### TASK TO COMPLETE
Your task is to find every line in the records that holds the string "installed" and copy it.

### DATA RECORDS
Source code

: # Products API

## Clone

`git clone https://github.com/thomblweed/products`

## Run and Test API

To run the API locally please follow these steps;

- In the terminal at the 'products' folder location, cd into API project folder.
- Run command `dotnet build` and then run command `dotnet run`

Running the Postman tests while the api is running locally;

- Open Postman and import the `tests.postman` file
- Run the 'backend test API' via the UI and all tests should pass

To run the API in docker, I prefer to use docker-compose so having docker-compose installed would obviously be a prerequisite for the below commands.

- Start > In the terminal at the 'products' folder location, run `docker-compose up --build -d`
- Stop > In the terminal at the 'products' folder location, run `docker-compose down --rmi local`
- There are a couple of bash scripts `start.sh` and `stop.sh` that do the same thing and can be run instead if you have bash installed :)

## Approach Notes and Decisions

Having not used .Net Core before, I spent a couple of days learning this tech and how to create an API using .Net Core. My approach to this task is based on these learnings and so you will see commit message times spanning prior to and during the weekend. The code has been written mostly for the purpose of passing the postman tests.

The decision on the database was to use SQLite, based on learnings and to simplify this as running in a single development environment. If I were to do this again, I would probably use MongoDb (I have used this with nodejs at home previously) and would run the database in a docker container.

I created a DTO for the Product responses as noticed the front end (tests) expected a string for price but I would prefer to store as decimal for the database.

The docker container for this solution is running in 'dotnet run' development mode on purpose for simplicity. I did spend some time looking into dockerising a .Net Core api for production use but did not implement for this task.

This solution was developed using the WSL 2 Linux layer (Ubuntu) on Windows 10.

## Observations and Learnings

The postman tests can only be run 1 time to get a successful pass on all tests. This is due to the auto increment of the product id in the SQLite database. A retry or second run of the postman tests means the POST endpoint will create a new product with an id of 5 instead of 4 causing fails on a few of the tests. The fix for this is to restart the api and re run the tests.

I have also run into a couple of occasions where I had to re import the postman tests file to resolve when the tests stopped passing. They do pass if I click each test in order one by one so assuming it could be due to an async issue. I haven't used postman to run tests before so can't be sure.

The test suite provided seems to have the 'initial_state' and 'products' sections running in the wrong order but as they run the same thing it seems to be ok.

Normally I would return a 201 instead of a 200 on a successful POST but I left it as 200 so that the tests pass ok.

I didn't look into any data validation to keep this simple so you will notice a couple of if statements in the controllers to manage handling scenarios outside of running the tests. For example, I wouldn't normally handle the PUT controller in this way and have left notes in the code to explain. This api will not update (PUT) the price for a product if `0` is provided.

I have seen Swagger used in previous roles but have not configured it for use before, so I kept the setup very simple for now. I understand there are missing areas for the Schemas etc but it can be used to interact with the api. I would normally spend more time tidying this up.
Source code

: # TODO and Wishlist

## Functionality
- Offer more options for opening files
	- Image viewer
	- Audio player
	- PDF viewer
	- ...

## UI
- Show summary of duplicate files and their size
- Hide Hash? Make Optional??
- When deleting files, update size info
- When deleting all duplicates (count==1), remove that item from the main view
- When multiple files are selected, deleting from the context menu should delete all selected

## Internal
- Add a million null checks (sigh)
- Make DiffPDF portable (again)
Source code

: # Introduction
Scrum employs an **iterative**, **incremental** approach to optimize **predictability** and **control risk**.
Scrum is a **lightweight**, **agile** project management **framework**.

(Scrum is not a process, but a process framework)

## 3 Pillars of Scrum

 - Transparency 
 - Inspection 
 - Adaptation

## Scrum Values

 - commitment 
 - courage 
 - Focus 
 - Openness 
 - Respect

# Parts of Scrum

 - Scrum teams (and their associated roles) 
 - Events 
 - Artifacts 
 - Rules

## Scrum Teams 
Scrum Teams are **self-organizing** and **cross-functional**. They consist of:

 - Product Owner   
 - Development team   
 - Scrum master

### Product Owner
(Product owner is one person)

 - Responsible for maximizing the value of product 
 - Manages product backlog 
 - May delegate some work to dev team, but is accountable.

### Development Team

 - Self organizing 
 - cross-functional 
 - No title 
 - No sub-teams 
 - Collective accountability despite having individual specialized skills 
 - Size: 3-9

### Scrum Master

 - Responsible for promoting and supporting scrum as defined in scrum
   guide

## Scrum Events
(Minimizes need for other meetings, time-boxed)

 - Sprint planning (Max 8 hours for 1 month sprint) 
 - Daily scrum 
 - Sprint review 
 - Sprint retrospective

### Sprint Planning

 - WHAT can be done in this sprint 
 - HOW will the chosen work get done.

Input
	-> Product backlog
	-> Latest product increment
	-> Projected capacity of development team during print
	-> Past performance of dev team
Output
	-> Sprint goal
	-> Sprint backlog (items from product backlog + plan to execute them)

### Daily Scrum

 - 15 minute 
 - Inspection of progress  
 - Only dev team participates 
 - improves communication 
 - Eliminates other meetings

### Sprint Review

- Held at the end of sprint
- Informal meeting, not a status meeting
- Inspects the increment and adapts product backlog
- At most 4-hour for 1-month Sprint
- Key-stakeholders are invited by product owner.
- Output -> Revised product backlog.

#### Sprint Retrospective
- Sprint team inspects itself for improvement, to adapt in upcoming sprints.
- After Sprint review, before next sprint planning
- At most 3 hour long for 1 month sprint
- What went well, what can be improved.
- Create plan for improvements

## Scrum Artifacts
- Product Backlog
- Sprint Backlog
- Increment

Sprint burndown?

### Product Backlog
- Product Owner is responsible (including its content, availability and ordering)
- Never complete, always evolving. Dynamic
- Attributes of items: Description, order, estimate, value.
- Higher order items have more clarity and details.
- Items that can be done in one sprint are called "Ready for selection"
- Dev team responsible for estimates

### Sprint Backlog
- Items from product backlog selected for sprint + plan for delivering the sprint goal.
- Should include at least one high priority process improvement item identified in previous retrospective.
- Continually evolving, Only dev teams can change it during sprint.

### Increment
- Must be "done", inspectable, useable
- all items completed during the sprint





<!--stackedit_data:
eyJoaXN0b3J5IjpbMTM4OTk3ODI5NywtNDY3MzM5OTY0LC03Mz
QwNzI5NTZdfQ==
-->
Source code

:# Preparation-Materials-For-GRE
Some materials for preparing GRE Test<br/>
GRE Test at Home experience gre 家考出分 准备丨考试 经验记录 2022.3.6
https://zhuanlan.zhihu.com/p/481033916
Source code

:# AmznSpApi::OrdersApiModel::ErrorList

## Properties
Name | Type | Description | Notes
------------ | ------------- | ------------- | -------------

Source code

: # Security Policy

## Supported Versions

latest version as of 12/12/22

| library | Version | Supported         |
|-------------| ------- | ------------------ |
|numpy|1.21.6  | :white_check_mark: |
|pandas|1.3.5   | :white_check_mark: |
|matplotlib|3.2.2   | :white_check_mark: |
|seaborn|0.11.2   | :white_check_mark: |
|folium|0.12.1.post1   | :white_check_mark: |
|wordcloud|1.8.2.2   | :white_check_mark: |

### RESPONSE TO THE TASK
To run the API in docker, I prefer to use docker-compose so having docker-compose installed would obviously be a prerequisite for the below commands.
- There are a couple of bash scripts `start.sh` and `stop.sh` that do the same thing and can be run instead if you have bash installed :)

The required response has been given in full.